A new study by researchers from Colorado State University and other schools makes the shocking discovery that elephants have a sophisticated way of talking to each other: they call each other by their names. With this new skill, elephants are the first animals other than humans that can use specific vocal sounds to find and talk to their social partners without copying their calls.

As of now, the work has not been reviewed by other scientists. It was about wild African bush elephants (Loxodonta africana) in Kenya’s Samburu and Amboseli regions. After recording and analysing 625 calls, the researchers found that 20.3% of them had sounds that were similar to those of specific people. For the most part, the elephants were referring to each other by voice labels, which is similar to how people call each other by name.

Calling mom who is called Mom. Photo: Lili Koslowksi

To be even more sure of their results, the researchers played back recordings of calls to 17 elephants and watched how the animals responded. The elephants reacted faster and more often to the test playbacks than to the control playbacks, which shows they could remember their names.

The study was important because it showed that these calls were unique to each elephant and not just random sounds. There were similarities in the calls even when different people called the same listener. The researchers say this is because elephant rumbles are complicated and encode multiple messages at once. This makes it hard for the computer model used in the study to figure out which “name” was used in each call.

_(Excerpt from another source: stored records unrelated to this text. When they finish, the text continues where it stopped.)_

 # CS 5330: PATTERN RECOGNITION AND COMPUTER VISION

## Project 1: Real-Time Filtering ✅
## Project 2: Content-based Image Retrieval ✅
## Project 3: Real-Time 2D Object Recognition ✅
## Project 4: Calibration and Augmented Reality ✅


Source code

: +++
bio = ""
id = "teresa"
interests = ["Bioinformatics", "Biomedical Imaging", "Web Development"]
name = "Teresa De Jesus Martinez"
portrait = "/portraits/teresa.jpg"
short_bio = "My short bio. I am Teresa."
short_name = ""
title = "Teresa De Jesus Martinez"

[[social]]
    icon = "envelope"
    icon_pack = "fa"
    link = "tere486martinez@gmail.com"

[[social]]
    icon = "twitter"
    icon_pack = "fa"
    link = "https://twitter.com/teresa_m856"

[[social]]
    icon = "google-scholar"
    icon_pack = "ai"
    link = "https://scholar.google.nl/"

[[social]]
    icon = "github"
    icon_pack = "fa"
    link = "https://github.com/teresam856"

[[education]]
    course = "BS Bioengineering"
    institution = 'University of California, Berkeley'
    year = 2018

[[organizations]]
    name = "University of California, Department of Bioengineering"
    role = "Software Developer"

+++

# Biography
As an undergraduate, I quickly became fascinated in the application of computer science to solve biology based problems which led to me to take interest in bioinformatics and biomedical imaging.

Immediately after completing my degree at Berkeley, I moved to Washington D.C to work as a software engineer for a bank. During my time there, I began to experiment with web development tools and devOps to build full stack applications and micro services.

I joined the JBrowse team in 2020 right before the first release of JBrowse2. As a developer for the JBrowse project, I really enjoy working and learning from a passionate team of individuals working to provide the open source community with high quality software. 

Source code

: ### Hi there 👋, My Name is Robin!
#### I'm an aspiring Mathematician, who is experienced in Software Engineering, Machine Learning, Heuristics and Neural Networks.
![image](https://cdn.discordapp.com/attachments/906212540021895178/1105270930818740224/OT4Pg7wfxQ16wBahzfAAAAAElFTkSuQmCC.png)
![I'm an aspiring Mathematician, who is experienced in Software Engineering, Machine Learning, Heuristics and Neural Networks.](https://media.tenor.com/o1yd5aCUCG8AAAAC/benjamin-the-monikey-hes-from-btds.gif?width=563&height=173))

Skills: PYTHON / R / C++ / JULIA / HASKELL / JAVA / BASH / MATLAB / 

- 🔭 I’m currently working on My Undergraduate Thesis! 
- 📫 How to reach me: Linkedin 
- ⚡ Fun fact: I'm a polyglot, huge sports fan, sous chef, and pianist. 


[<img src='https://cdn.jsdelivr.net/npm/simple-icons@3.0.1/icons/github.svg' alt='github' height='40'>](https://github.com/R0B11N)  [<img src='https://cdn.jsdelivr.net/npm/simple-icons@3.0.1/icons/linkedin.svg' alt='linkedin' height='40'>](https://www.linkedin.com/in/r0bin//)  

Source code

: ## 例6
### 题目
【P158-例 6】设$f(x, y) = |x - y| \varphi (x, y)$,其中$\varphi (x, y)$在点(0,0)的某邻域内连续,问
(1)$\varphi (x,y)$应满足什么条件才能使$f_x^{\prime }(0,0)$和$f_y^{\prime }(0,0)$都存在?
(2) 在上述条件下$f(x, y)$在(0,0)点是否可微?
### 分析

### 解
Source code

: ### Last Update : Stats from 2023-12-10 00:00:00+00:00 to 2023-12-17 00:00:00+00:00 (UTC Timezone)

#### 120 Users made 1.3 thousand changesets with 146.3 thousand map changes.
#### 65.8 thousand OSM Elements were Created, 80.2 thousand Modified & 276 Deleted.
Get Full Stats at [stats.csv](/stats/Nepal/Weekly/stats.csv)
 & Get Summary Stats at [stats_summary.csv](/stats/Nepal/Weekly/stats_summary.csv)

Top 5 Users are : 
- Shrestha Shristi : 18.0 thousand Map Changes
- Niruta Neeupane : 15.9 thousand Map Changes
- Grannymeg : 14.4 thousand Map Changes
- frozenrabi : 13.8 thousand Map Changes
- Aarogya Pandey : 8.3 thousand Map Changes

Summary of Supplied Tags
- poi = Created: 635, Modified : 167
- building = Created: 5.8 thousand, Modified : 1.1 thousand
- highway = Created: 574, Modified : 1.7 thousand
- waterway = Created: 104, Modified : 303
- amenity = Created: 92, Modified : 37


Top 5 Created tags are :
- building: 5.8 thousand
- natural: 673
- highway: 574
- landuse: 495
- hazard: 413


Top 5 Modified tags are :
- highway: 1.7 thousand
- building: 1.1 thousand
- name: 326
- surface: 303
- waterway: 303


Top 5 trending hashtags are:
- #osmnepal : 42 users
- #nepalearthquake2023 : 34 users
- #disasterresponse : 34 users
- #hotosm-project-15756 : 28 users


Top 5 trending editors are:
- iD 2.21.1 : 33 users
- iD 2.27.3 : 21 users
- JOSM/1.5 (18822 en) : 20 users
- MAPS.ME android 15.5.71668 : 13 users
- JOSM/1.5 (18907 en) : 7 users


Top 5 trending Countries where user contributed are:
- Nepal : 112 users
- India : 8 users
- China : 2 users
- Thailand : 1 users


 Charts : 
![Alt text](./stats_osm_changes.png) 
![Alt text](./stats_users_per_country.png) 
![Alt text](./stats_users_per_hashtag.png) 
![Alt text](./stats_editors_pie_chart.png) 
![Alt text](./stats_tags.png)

Young elephants running in Tsavo National Park, Kenya. Photo: Byrdyak

An elephant biologist at Harvard University Medical School named Caitlin O’Connell-Rodwell emphasised how important the work was, even though she wasn’t involved in it. She said it shows how elephants can move through large areas while still talking to specific people, which shows a level of intelligence beyond simple signalling.

Dolphins and parrots interact by imitating other birds’ calls, but elephants seem to have a way of calling that doesn’t depend on imitating other calls. This unique method is especially useful for elephants’ fission-fusion social dynamics, in which they often split up and rejoin different subgroups, needing a way to talk that goes beyond copying calls.

The study changes the way we think about how language evolved and how people and other animals talk to each other. The elephants’ wide range of vocalisations that let them talk about themselves, others, their social ties, and their feelings adds a new level of complexity to our knowledge of how different species talk to each other.

A herd of bush elephants, in Amboseli national park, south Kenya, where part of the research was conducted. Photo: Benh LIEU SONG

Now that these amazing results are public, the experts hope that their work will lead to more research on how elephants think and talk. They also stress how important it is to protect these endangered animals and their environments through conservation efforts. This is because we need to keep the unique and complex ways that elephants talk to each other in the wild.